■ Your task
If a line of the data below contains the string "revanchita", copy it into your answer.

(Dataset excerpts)
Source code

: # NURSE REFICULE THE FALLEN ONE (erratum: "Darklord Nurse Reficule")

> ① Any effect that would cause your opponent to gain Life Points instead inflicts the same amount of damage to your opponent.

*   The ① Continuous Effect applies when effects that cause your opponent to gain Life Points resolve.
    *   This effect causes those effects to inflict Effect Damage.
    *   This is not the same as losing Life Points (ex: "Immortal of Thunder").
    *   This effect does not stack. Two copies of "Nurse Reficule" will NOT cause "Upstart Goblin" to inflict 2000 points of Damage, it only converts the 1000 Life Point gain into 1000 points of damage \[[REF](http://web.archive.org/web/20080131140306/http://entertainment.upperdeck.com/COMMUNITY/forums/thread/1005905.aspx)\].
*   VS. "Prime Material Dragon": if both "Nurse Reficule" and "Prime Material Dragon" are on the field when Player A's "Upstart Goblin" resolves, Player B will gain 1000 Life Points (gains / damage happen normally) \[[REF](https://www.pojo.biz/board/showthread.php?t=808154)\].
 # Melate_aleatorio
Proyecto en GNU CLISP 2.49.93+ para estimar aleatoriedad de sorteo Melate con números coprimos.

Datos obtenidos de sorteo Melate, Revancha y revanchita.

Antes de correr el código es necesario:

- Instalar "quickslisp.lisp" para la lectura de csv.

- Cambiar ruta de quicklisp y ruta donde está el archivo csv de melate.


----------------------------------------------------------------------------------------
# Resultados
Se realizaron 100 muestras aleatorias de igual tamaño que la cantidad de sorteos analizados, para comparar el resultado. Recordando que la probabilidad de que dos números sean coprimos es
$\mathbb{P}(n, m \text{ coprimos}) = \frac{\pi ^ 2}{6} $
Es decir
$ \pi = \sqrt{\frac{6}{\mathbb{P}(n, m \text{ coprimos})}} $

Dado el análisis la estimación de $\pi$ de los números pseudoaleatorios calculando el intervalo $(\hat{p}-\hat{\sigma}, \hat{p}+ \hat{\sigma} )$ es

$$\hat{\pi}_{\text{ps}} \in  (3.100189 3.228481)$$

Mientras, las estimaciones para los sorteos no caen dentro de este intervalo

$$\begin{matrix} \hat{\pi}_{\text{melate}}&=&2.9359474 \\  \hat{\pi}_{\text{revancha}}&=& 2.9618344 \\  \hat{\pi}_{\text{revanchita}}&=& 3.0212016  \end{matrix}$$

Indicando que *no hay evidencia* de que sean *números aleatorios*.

■ Task solution
Datos obtenidos de sorteo Melate, Revancha y revanchita.
$$\begin{matrix} \hat{\pi}_{\text{melate}}&=&2.9359474 \\  \hat{\pi}_{\text{revancha}}&=& 2.9618344 \\  \hat{\pi}_{\text{revanchita}}&=& 3.0212016  \end{matrix}$$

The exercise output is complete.